Je vais plus loin. L’apôtre montre encore que le Dieu qui nous donna un corps composé de plusieurs membres auxquels il compare la variété des dons spirituels, est le même Dieu, Seigneur du corps de l’homme et de l’Esprit saint, qui ne voulut pas que le mérite des grâces résidât dans le corps de l’esprit, pas plus que dans le corps humain lui-même, et qui, par un commandement supérieur à tous les autres et approuvé du Christ, remplit son apôtre de la charité comme de la plus excellente de toutes les grâces. « Tu aimeras le Seigneur ton Dieu de tout ton cœur, de toute ta force, de toute ton âme, et ton prochain comme toi-même. » Il renouvelle ce précepte, quoique déjà écrit dans la loi ancienne. Le don des langues atteste par ce souvenir que le Créateur devait parler en d’autres langues et par d’autres lèvres, et il est impossible que l’apôtre ait établi par sa prédication d’autre grâce que celle du Créateur. Lorsque l’apôtre dit encore : « Que les femmes se taisent donc dans l’église, s’agit-il même de parler pour s’instruire, » (au reste, il a montré plus haut qu’elles avaient le droit, de prophétiser, lorsqu’il leur enjoint de voiler leur tête pendant qu’elles prophétisent,) l’apôtre ne fait qu’emprunter à la loi ancienne la soumission imposée à la femme. Encore un coup, il n’a dû connaître cette loi que pour la détruire.

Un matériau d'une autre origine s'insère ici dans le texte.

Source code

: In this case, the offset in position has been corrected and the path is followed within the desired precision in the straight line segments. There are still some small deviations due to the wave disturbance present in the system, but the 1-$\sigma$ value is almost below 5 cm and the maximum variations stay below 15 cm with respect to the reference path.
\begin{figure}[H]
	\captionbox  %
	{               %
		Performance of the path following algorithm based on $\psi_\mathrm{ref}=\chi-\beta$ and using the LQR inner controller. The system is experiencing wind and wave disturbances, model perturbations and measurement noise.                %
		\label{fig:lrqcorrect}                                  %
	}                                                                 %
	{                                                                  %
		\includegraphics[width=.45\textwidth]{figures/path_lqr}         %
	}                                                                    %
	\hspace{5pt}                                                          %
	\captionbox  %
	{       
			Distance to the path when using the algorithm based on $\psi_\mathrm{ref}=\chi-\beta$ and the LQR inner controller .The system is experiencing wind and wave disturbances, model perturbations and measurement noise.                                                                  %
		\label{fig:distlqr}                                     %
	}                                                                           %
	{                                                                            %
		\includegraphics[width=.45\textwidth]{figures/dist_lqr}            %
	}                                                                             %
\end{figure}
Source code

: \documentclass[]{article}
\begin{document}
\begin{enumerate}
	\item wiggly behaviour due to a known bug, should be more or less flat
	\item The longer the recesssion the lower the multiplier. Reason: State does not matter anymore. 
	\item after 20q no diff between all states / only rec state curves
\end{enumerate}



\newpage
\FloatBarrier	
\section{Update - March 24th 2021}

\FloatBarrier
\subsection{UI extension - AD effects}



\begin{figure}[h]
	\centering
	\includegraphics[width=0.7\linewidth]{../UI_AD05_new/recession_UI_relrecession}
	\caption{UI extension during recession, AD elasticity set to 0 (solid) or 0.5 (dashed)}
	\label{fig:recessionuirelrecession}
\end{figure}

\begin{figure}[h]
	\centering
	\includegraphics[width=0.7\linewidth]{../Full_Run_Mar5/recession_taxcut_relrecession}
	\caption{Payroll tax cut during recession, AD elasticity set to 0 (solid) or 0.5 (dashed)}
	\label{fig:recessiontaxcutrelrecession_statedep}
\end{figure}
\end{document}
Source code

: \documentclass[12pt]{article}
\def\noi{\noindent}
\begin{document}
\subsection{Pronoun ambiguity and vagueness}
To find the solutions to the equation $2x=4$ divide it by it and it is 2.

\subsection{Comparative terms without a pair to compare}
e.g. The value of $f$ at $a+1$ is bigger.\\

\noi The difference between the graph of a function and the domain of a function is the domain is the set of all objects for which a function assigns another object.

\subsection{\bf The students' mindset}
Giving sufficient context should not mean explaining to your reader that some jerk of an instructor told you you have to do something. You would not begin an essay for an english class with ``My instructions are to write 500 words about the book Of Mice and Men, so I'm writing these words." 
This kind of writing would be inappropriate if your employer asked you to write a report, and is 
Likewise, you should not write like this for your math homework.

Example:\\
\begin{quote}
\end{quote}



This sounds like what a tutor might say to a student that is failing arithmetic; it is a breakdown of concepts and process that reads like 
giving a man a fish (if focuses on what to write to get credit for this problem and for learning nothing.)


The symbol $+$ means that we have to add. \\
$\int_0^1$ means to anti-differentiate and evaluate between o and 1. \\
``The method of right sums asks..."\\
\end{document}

Au reste, laissons de côté la question des dons spirituels. Qui de nous a tort de les réclamer comme la propriété de son Dieu ? Peut-on les retourner contre nous ? Le Créateur les a-t-il promis dans la personne d’un Christ qui ne s’est pas manifesté, parce qu’il est destiné exclusivement aux Juifs, et qu’il faut à ces opérations leur temps, leur christ et leur peuple choisi ? Les faits eux-mêmes se chargeront de répondre. Que Marcion nous montre les grâces de son dieu, qu’il nous cite ses prophètes annonçant l’avenir et révélant les secrets du cœur, non pas à l’aide de la raison humaine, mais par l’inspiration de l’Esprit saint ; nous lui demanderons où sont chez lui les Psaumes, les visions, les discours spirituels composés dans l’extase ou dans les transports de l’âme, et enfin où est l’interprétation des langues. Qu’il me prouve que dans son Église une femme elle-même a prophétisé, et une de ses plus saintes femmes, alors je ferai grand cas de ses dogmes. Si, au contraire, je puis produire aisément tous ces titres dans une merveilleuse harmonie avec les règles, les plans et la discipline du Créateur, il n’en faudra plus douter, Christ, Esprit et apôtre, tous appartiennent à mon Dieu.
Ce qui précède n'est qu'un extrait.